Pelli Fulvio · Nationalrat · Tessin · Freisinnig-demokratische Fraktion · 2000-06-20

Wortprotokoll

Le rapport sur le programme de la législature 1999-2003 permet au Conseil fédéral d'expliciter les buts qu'il entend atteindre pendant la législature. Il est à la fois un moyen d'information du Parlement et de l'opinion publique et un instrument de conduite de l'administration.

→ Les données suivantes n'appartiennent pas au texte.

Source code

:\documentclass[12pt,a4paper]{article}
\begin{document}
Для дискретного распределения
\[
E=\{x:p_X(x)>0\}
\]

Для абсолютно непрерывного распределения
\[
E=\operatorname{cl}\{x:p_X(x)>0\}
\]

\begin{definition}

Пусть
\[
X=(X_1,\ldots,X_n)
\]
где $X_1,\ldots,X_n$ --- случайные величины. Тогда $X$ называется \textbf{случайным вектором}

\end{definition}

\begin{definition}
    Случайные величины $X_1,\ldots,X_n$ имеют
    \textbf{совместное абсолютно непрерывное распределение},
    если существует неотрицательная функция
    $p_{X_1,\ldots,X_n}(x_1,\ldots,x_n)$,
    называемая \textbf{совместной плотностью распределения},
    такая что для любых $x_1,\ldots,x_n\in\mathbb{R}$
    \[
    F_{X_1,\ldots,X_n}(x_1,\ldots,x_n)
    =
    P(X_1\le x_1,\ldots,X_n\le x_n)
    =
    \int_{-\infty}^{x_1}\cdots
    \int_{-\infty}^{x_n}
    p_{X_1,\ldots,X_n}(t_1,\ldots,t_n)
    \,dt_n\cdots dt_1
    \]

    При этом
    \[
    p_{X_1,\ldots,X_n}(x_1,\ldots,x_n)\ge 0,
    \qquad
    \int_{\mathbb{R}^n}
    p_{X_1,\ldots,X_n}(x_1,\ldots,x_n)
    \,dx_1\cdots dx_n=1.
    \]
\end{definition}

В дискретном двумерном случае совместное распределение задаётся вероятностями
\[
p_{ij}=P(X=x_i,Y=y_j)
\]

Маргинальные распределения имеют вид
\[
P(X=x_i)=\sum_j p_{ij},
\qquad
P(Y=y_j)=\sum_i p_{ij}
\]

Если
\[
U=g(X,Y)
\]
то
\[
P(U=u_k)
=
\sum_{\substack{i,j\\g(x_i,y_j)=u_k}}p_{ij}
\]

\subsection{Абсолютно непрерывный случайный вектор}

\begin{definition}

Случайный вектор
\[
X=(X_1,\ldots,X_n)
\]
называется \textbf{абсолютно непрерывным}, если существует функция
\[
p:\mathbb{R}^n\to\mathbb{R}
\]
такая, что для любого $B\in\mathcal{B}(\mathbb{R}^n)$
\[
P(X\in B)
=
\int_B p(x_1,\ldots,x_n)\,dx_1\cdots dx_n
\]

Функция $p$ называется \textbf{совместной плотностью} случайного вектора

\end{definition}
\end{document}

Par la possibilité offerte au Parlement d'en discuter et aussi grâce à l'élaboration par celui-ci de motions visant à le compléter, le rapport sur le programme de législature est aussi devenu un instrument de dialogue entre le Parlement et le Conseil fédéral. Cette évolution confirme une certaine confusion des rôles qui est caractéristique du système politique suisse. En effet, le Parlement s'occupe toujours plus de domaines de compétence qui appartiennent au Gouvernement, par exemple la conduite stratégique de l'Etat et la politique étrangère. C'est une tendance qui affaiblit la position du Conseil fédéral et qui a aussi provoqué, paradoxalement, de la part du Parlement des demandes de réformes permettant de renforcer la position de notre Gouvernement. Un exemple en est la motion 00.3189 de notre commission, que nous examinerons plus tard, qui demande la présentation d'ici à la fin de ce mois du message concernant la réforme de la direction de l'Etat. Mais le texte même de la motion, qui exige que le Conseil fédéral présente des variantes, trahit encore une fois une certaine méfiance envers notre Gouvernement.

Il n'y aura probablement pas de solutions aux contradictions que notre système provoque, au moins jusqu'au moment où nous aurons le courage, nous parlementaires, de discuter de nos propres compétences pour trouver enfin une solution qui puisse nous satisfaire, mais qui puisse aussi permettre au Gouvernement de jouer efficacement son rôle. Jusque-là, il vaut mieux continuer ce dialogue parfois compliqué, mais quand même utile et intéressant, dont la discussion sur les Grandes lignes de la politique gouvernementale est une expression typique. Le Parlement pourra ainsi continuer à influencer de façon indirecte les décisions du Conseil fédéral qui restera quand même, vu qu'au contraire du Parlement il est composé de professionnels et dispose de nombreux collaborateurs, le vrai maître de la situation.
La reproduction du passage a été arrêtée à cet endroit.